*Instructions to follow*
What are the lines from the top of the entries below through the line containing "this new model."? Return them exactly, both ends included, without the pictures.
____________________
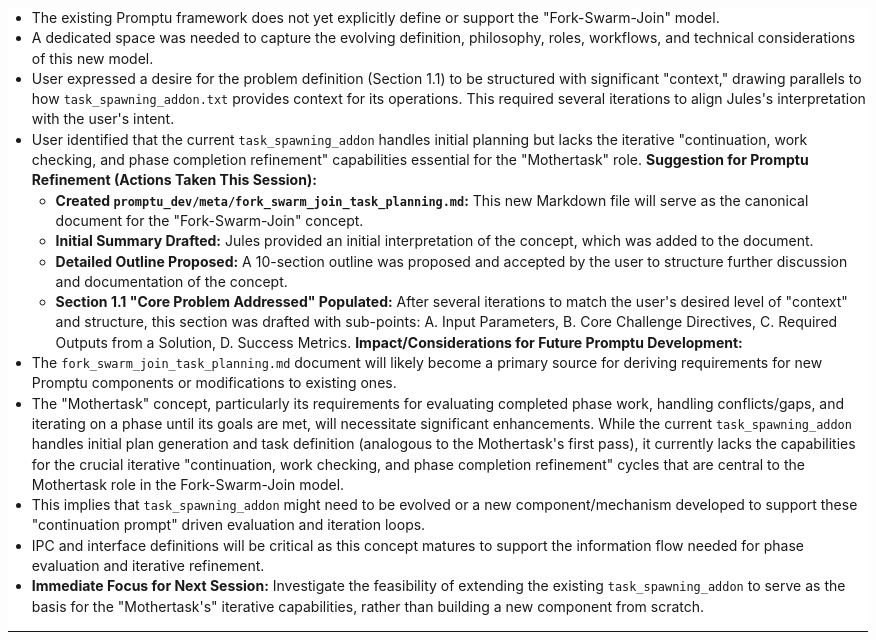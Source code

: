 -   The existing Promptu framework does not yet explicitly define or support the "Fork-Swarm-Join" model.
-   A dedicated space was needed to capture the evolving definition, philosophy, roles, workflows, and technical considerations of this new model.
-   User expressed a desire for the problem definition (Section 1.1) to be structured with significant "context," drawing parallels to how `task_spawning_addon.txt` provides context for its operations. This required several iterations to align Jules's interpretation with the user's intent.
-   User identified that the current `task_spawning_addon` handles initial planning but lacks the iterative "continuation, work checking, and phase completion refinement" capabilities essential for the "Mothertask" role.
**Suggestion for Promptu Refinement (Actions Taken This Session):**
    *   **Created `promptu_dev/meta/fork_swarm_join_task_planning.md`:** This new Markdown file will serve as the canonical document for the "Fork-Swarm-Join" concept.
    *   **Initial Summary Drafted:** Jules provided an initial interpretation of the concept, which was added to the document.
    *   **Detailed Outline Proposed:** A 10-section outline was proposed and accepted by the user to structure further discussion and documentation of the concept.
    *   **Section 1.1 "Core Problem Addressed" Populated:** After several iterations to match the user's desired level of "context" and structure, this section was drafted with sub-points: A. Input Parameters, B. Core Challenge Directives, C. Required Outputs from a Solution, D. Success Metrics.
**Impact/Considerations for Future Promptu Development:**
-   The `fork_swarm_join_task_planning.md` document will likely become a primary source for deriving requirements for new Promptu components or modifications to existing ones.
-   The "Mothertask" concept, particularly its requirements for evaluating completed phase work, handling conflicts/gaps, and iterating on a phase until its goals are met, will necessitate significant enhancements. While the current `task_spawning_addon` handles initial plan generation and task definition (analogous to the Mothertask's first pass), it currently lacks the capabilities for the crucial iterative "continuation, work checking, and phase completion refinement" cycles that are central to the Mothertask role in the Fork-Swarm-Join model.
-   This implies that `task_spawning_addon` might need to be evolved or a new component/mechanism developed to support these "continuation prompt" driven evaluation and iteration loops.
-   IPC and interface definitions will be critical as this concept matures to support the information flow needed for phase evaluation and iterative refinement.
-   **Immediate Focus for Next Session:** Investigate the feasibility of extending the existing `task_spawning_addon` to serve as the basis for the "Mothertask's" iterative capabilities, rather than building a new component from scratch.
---
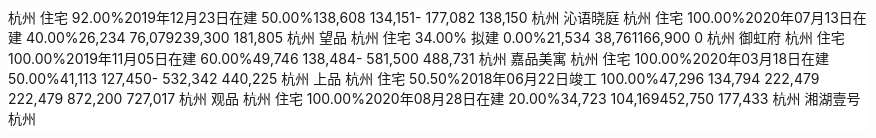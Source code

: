杭州
住宅
92.00%2019年12月23日在建
50.00%138,608
134,151-
177,082
138,150
杭州
沁语晓庭
杭州
住宅
100.00%2020年07月13日在建
40.00%26,234
76,079239,300
181,805
杭州
望品
杭州
住宅
34.00%
拟建
0.00%21,534
38,761166,900
0
杭州
御虹府
杭州
住宅
100.00%2019年11月05日在建
60.00%49,746
138,484-
581,500
488,731
杭州
嘉品美寓
杭州
住宅
100.00%2020年03月18日在建
50.00%41,113
127,450-
532,342
440,225
杭州
上品
杭州
住宅
50.50%2018年06月22日竣工
100.00%47,296
134,794
222,479
222,479
872,200
727,017
杭州
观品
杭州
住宅
100.00%2020年08月28日在建
20.00%34,723
104,169452,750
177,433
杭州
湘湖壹号
杭州
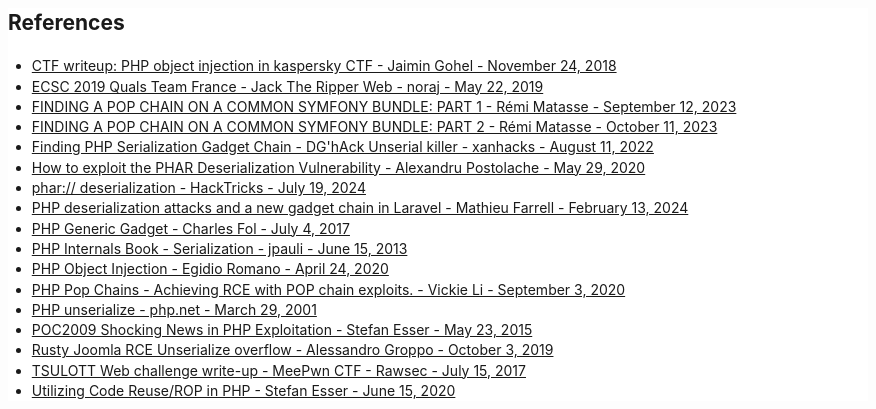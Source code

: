 
## References

- [CTF writeup: PHP object injection in kaspersky CTF - Jaimin Gohel - November 24, 2018](https://medium.com/@jaimin_gohel/ctf-writeup-php-object-injection-in-kaspersky-ctf-28a68805610d)
- [ECSC 2019 Quals Team France - Jack The Ripper Web - noraj - May 22, 2019](https://web.archive.org/web/20211022161400/https://blog.raw.pm/en/ecsc-2019-quals-write-ups/#164-Jack-The-Ripper-Web)
- [FINDING A POP CHAIN ON A COMMON SYMFONY BUNDLE: PART 1 - Rémi Matasse - September 12, 2023](https://www.synacktiv.com/publications/finding-a-pop-chain-on-a-common-symfony-bundle-part-1)
- [FINDING A POP CHAIN ON A COMMON SYMFONY BUNDLE: PART 2 - Rémi Matasse - October 11, 2023](https://www.synacktiv.com/publications/finding-a-pop-chain-on-a-common-symfony-bundle-part-2)
- [Finding PHP Serialization Gadget Chain - DG'hAck Unserial killer - xanhacks - August 11, 2022](https://www.xanhacks.xyz/p/php-gadget-chain/#introduction)
- [How to exploit the PHAR Deserialization Vulnerability - Alexandru Postolache - May 29, 2020](https://pentest-tools.com/blog/exploit-phar-deserialization-vulnerability/)
- [phar:// deserialization - HackTricks - July 19, 2024](https://book.hacktricks.xyz/pentesting-web/file-inclusion/phar-deserialization)
- [PHP deserialization attacks and a new gadget chain in Laravel - Mathieu Farrell - February 13, 2024](https://blog.quarkslab.com/php-deserialization-attacks-and-a-new-gadget-chain-in-laravel.html)
- [PHP Generic Gadget - Charles Fol - July 4, 2017](https://www.ambionics.io/blog/php-generic-gadget-chains)
- [PHP Internals Book - Serialization - jpauli - June 15, 2013](http://www.phpinternalsbook.com/classes_objects/serialization.html)
- [PHP Object Injection - Egidio Romano - April 24, 2020](https://www.owasp.org/index.php/PHP_Object_Injection)
- [PHP Pop Chains - Achieving RCE with POP chain exploits. - Vickie Li - September 3, 2020](https://vkili.github.io/blog/insecure%20deserialization/pop-chains/)
- [PHP unserialize - php.net - March 29, 2001](http://php.net/manual/en/function.unserialize.php)
- [POC2009 Shocking News in PHP Exploitation - Stefan Esser - May 23, 2015](https://web.archive.org/web/20150523205411/https://www.owasp.org/images/f/f6/POC2009-ShockingNewsInPHPExploitation.pdf)
- [Rusty Joomla RCE Unserialize overflow - Alessandro Groppo - October 3, 2019](https://blog.hacktivesecurity.com/index.php/2019/10/03/rusty-joomla-rce/)
- [TSULOTT Web challenge write-up - MeePwn CTF - Rawsec - July 15, 2017](https://web.archive.org/web/20211022151328/https://blog.raw.pm/en/meepwn-2017-write-ups/#TSULOTT-Web)
- [Utilizing Code Reuse/ROP in PHP - Stefan Esser - June 15, 2020](http://web.archive.org/web/20200615044621/https://owasp.org/www-pdf-archive/Utilizing-Code-Reuse-Or-Return-Oriented-Programming-In-PHP-Application-Exploits.pdf)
____________________
*Response*
Source code

: -   The existing Promptu framework does not yet explicitly define or support the "Fork-Swarm-Join" model.
-   A dedicated space was needed to capture the evolving definition, philosophy, roles, workflows, and technical considerations of this new model.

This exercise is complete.